### [WHAT THE TASK ASKS]
Go to the line holding "1. **Foundation Phase**: React" in the entries below and write out exactly every line down to and including the line holding "- **Real-time Performance**: Early".

### [MATERIALS PROVIDED]
==*==

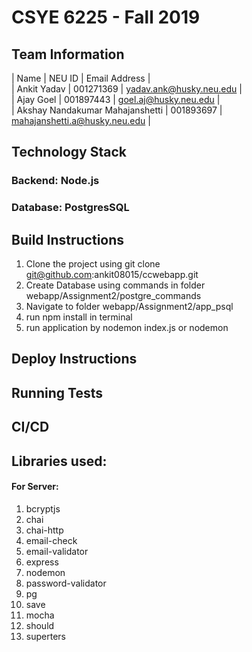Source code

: # CSYE 6225 - Fall 2019

## Team Information

| Name | NEU ID | Email Address |  
| Ankit Yadav | 001271369 | yadav.ank@husky.neu.edu |  
| Ajay Goel | 001897443 | goel.aj@husky.neu.edu |  
| Akshay Nandakumar Mahajanshetti | 001893697 | mahajanshetti.a@husky.neu.edu |  


## Technology Stack

### Backend: Node.js
### Database: PostgresSQL


## Build Instructions

1. Clone the project using git clone git@github.com:ankit08015/ccwebapp.git
2. Create Database using commands in folder webapp/Assignment2/postgre_commands
3. Navigate to folder webapp/Assignment2/app_psql
4. run npm install in terminal
5. run application by nodemon index.js or nodemon

## Deploy Instructions


## Running Tests


## CI/CD

## Libraries used:
#### For Server:
1. bcryptjs
2. chai
3. chai-http
4. email-check
5. email-validator
6. express
7. nodemon
8. password-validator
9. pg
10. save
11. mocha
12. should
13. superters
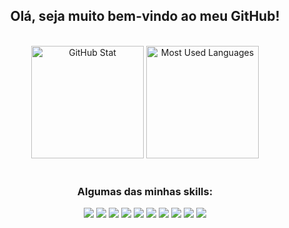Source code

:<h2 align="center">Olá, seja muito bem-vindo ao meu GitHub!</h2>

<br>

<div align="center">
    <img src="https://github-readme-stats.vercel.app/api?username=MarlonDeOliveiraMeth&show_icons=true&hide_border=true&theme=transparent" height="180em" alt="GitHub Stat">
    <img src="https://github-readme-stats.vercel.app/api/top-langs/?username=MarlonDeOliveiraMeth&layout=compact&hide_border=true&theme=transparent" height="180em" alt="Most Used Languages">
</div>

<br>

<h3 align="center">Algumas das minhas skills:</h3>
<div align="center">
  <img src="https://img.shields.io/badge/.NET-512BD4?style=for-the-badge&logo=dotnet&logoColor=white"/>
  <img src="https://img.shields.io/badge/Angular-DD0031?style=for-the-badge&logo=angular&logoColor=white"/>
  <img src="https://img.shields.io/badge/Node.js-339933?style=for-the-badge&logo=nodedotjs&logoColor=white"/>
  <img src="https://img.shields.io/badge/PowerBI-F2C811?style=for-the-badge&logo=Power%20BI&logoColor=white"/>
  <img src="https://img.shields.io/badge/Python-FFD43B?style=for-the-badge&logo=python&logoColor=blue"/>
  <img src="https://img.shields.io/badge/HTML5-E34F26?style=for-the-badge&logo=html5&logoColor=white"/>
  <img src="https://img.shields.io/badge/CSS3-1572B6?style=for-the-badge&logo=css3&logoColor=white"/>
  <img src="https://img.shields.io/badge/JavaScript-323330?style=for-the-badge&logo=javascript&logoColor=F7DF1E"/>
  <img src="https://img.shields.io/badge/Microsoft%20SQL%20Server-CC2927?style=for-the-badge&logo=microsoft%20sql%20server&logoColor=white"/>
  <img src="https://img.shields.io/badge/MySQL-005C84?style=for-the-badge&logo=mysql&logoColor=white"/>
</div>
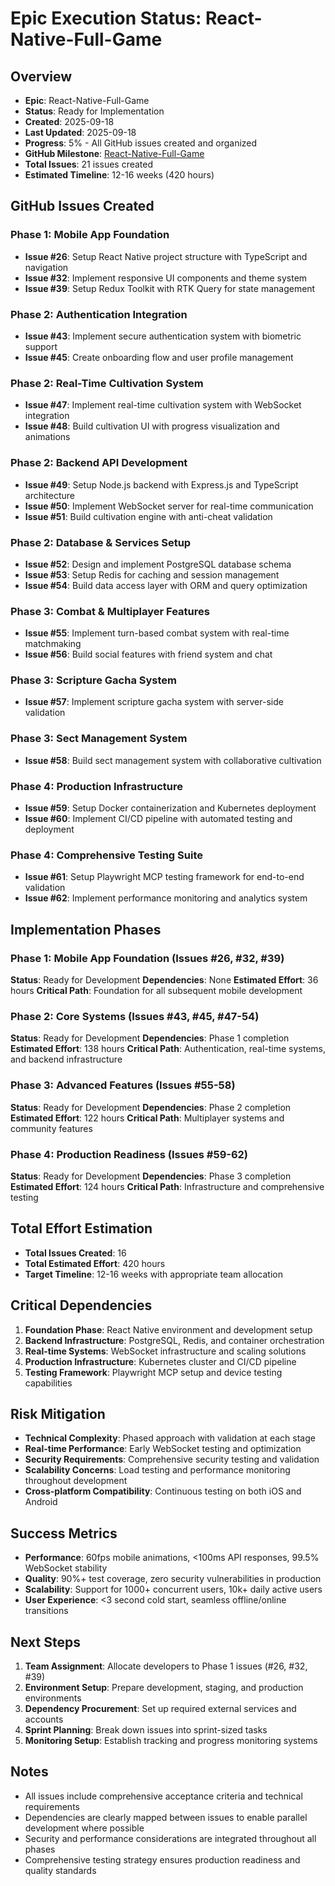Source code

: # Epic Execution Status: React-Native-Full-Game

## Overview
- **Epic**: React-Native-Full-Game
- **Status**: Ready for Implementation
- **Created**: 2025-09-18
- **Last Updated**: 2025-09-18
- **Progress**: 5% - All GitHub issues created and organized
- **GitHub Milestone**: [React-Native-Full-Game](https://github.com/collrest-a11y/idle-cultivation-game/milestone/1)
- **Total Issues**: 21 issues created
- **Estimated Timeline**: 12-16 weeks (420 hours)

## GitHub Issues Created

### Phase 1: Mobile App Foundation
- **Issue #26**: Setup React Native project structure with TypeScript and navigation
- **Issue #32**: Implement responsive UI components and theme system
- **Issue #39**: Setup Redux Toolkit with RTK Query for state management

### Phase 2: Authentication Integration
- **Issue #43**: Implement secure authentication system with biometric support
- **Issue #45**: Create onboarding flow and user profile management

### Phase 2: Real-Time Cultivation System
- **Issue #47**: Implement real-time cultivation system with WebSocket integration
- **Issue #48**: Build cultivation UI with progress visualization and animations

### Phase 2: Backend API Development
- **Issue #49**: Setup Node.js backend with Express.js and TypeScript architecture
- **Issue #50**: Implement WebSocket server for real-time communication
- **Issue #51**: Build cultivation engine with anti-cheat validation

### Phase 2: Database & Services Setup
- **Issue #52**: Design and implement PostgreSQL database schema
- **Issue #53**: Setup Redis for caching and session management
- **Issue #54**: Build data access layer with ORM and query optimization

### Phase 3: Combat & Multiplayer Features
- **Issue #55**: Implement turn-based combat system with real-time matchmaking
- **Issue #56**: Build social features with friend system and chat

### Phase 3: Scripture Gacha System
- **Issue #57**: Implement scripture gacha system with server-side validation

### Phase 3: Sect Management System
- **Issue #58**: Build sect management system with collaborative cultivation

### Phase 4: Production Infrastructure
- **Issue #59**: Setup Docker containerization and Kubernetes deployment
- **Issue #60**: Implement CI/CD pipeline with automated testing and deployment

### Phase 4: Comprehensive Testing Suite
- **Issue #61**: Setup Playwright MCP testing framework for end-to-end validation
- **Issue #62**: Implement performance monitoring and analytics system

## Implementation Phases

### Phase 1: Mobile App Foundation (Issues #26, #32, #39)
**Status**: Ready for Development
**Dependencies**: None
**Estimated Effort**: 36 hours
**Critical Path**: Foundation for all subsequent mobile development

### Phase 2: Core Systems (Issues #43, #45, #47-54)
**Status**: Ready for Development
**Dependencies**: Phase 1 completion
**Estimated Effort**: 138 hours
**Critical Path**: Authentication, real-time systems, and backend infrastructure

### Phase 3: Advanced Features (Issues #55-58)
**Status**: Ready for Development
**Dependencies**: Phase 2 completion
**Estimated Effort**: 122 hours
**Critical Path**: Multiplayer systems and community features

### Phase 4: Production Readiness (Issues #59-62)
**Status**: Ready for Development
**Dependencies**: Phase 3 completion
**Estimated Effort**: 124 hours
**Critical Path**: Infrastructure and comprehensive testing

## Total Effort Estimation
- **Total Issues Created**: 16
- **Total Estimated Effort**: 420 hours
- **Target Timeline**: 12-16 weeks with appropriate team allocation

## Critical Dependencies
1. **Foundation Phase**: React Native environment and development setup
2. **Backend Infrastructure**: PostgreSQL, Redis, and container orchestration
3. **Real-time Systems**: WebSocket infrastructure and scaling solutions
4. **Production Infrastructure**: Kubernetes cluster and CI/CD pipeline
5. **Testing Framework**: Playwright MCP setup and device testing capabilities

## Risk Mitigation
- **Technical Complexity**: Phased approach with validation at each stage
- **Real-time Performance**: Early WebSocket testing and optimization
- **Security Requirements**: Comprehensive security testing and validation
- **Scalability Concerns**: Load testing and performance monitoring throughout development
- **Cross-platform Compatibility**: Continuous testing on both iOS and Android

## Success Metrics
- **Performance**: 60fps mobile animations, <100ms API responses, 99.5% WebSocket stability
- **Quality**: 90%+ test coverage, zero security vulnerabilities in production
- **Scalability**: Support for 1000+ concurrent users, 10k+ daily active users
- **User Experience**: <3 second cold start, seamless offline/online transitions

## Next Steps
1. **Team Assignment**: Allocate developers to Phase 1 issues (#26, #32, #39)
2. **Environment Setup**: Prepare development, staging, and production environments
3. **Dependency Procurement**: Set up required external services and accounts
4. **Sprint Planning**: Break down issues into sprint-sized tasks
5. **Monitoring Setup**: Establish tracking and progress monitoring systems

## Notes
- All issues include comprehensive acceptance criteria and technical requirements
- Dependencies are clearly mapped between issues to enable parallel development where possible
- Security and performance considerations are integrated throughout all phases
- Comprehensive testing strategy ensures production readiness and quality standards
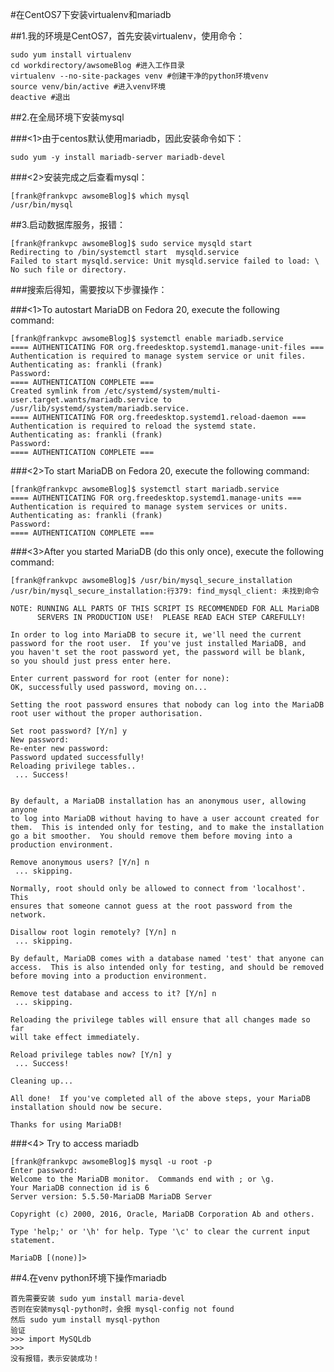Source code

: #在CentOS7下安装virtualenv和mariadb

##1.我的环境是CentOS7，首先安装virtualenv，使用命令：
	
	sudo yum install virtualenv
	cd workdirectory/awsomeBlog #进入工作目录
	virtualenv --no-site-packages venv #创建干净的python环境venv
	source venv/bin/active #进入venv环境
	deactive #退出

##2.在全局环境下安装mysql

###<1>由于centos默认使用mariadb，因此安装命令如下：
	
	sudo yum -y install mariadb-server mariadb-devel

###<2>安装完成之后查看mysql：

	[frank@frankvpc awsomeBlog]$ which mysql
	/usr/bin/mysql

##3.启动数据库服务，报错：

	[frank@frankvpc awsomeBlog]$ sudo service mysqld start
	Redirecting to /bin/systemctl start  mysqld.service
	Failed to start mysqld.service: Unit mysqld.service failed to load: \
	No such file or directory.

###搜索后得知，需要按以下步骤操作：

###<1>To autostart MariaDB on Fedora 20, execute the following command:

	[frank@frankvpc awsomeBlog]$ systemctl enable mariadb.service
	==== AUTHENTICATING FOR org.freedesktop.systemd1.manage-unit-files ===
	Authentication is required to manage system service or unit files.
	Authenticating as: frankli (frank)
	Password:
	==== AUTHENTICATION COMPLETE ===
	Created symlink from /etc/systemd/system/multi-user.target.wants/mariadb.service to /usr/lib/systemd/system/mariadb.service.
	==== AUTHENTICATING FOR org.freedesktop.systemd1.reload-daemon ===
	Authentication is required to reload the systemd state.
	Authenticating as: frankli (frank)
	Password:
	==== AUTHENTICATION COMPLETE ===

###<2>To start MariaDB on Fedora 20, execute the following command:

	[frank@frankvpc awsomeBlog]$ systemctl start mariadb.service
	==== AUTHENTICATING FOR org.freedesktop.systemd1.manage-units ===
	Authentication is required to manage system services or units.
	Authenticating as: frankli (frank)
	Password:
	==== AUTHENTICATION COMPLETE ===

###<3>After you started MariaDB (do this only once), execute the following command:

	[frank@frankvpc awsomeBlog]$ /usr/bin/mysql_secure_installation
	/usr/bin/mysql_secure_installation:行379: find_mysql_client: 未找到命令
	
	NOTE: RUNNING ALL PARTS OF THIS SCRIPT IS RECOMMENDED FOR ALL MariaDB
	      SERVERS IN PRODUCTION USE!  PLEASE READ EACH STEP CAREFULLY!
	
	In order to log into MariaDB to secure it, we'll need the current
	password for the root user.  If you've just installed MariaDB, and
	you haven't set the root password yet, the password will be blank,
	so you should just press enter here.
	
	Enter current password for root (enter for none):
	OK, successfully used password, moving on...
	
	Setting the root password ensures that nobody can log into the MariaDB
	root user without the proper authorisation.
	
	Set root password? [Y/n] y
	New password:
	Re-enter new password:
	Password updated successfully!
	Reloading privilege tables..
	 ... Success!
	
	
	By default, a MariaDB installation has an anonymous user, allowing anyone
	to log into MariaDB without having to have a user account created for
	them.  This is intended only for testing, and to make the installation
	go a bit smoother.  You should remove them before moving into a
	production environment.
	
	Remove anonymous users? [Y/n] n
	 ... skipping.
	
	Normally, root should only be allowed to connect from 'localhost'.  This
	ensures that someone cannot guess at the root password from the network.
	
	Disallow root login remotely? [Y/n] n
	 ... skipping.
	
	By default, MariaDB comes with a database named 'test' that anyone can
	access.  This is also intended only for testing, and should be removed
	before moving into a production environment.
	
	Remove test database and access to it? [Y/n] n
	 ... skipping.
	
	Reloading the privilege tables will ensure that all changes made so far
	will take effect immediately.
	
	Reload privilege tables now? [Y/n] y
	 ... Success!
	
	Cleaning up...
	
	All done!  If you've completed all of the above steps, your MariaDB
	installation should now be secure.
	
	Thanks for using MariaDB!

###<4> Try to access mariadb

	[frank@frankvpc awsomeBlog]$ mysql -u root -p
	Enter password:
	Welcome to the MariaDB monitor.  Commands end with ; or \g.
	Your MariaDB connection id is 6
	Server version: 5.5.50-MariaDB MariaDB Server
	
	Copyright (c) 2000, 2016, Oracle, MariaDB Corporation Ab and others.
	
	Type 'help;' or '\h' for help. Type '\c' to clear the current input statement.
	
	MariaDB [(none)]>

##4.在venv python环境下操作mariadb

	首先需要安装 sudo yum install maria-devel
	否则在安装mysql-python时，会报 mysql-config not found
	然后 sudo yum install mysql-python
	验证 
	>>> import MySQLdb
	>>>
	没有报错，表示安装成功！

==*==

### [EXERCISE OUTPUT]
1. **Foundation Phase**: React Native environment and development setup
2. **Backend Infrastructure**: PostgreSQL, Redis, and container orchestration
3. **Real-time Systems**: WebSocket infrastructure and scaling solutions
4. **Production Infrastructure**: Kubernetes cluster and CI/CD pipeline
5. **Testing Framework**: Playwright MCP setup and device testing capabilities

## Risk Mitigation
- **Technical Complexity**: Phased approach with validation at each stage
- **Real-time Performance**: Early WebSocket testing and optimization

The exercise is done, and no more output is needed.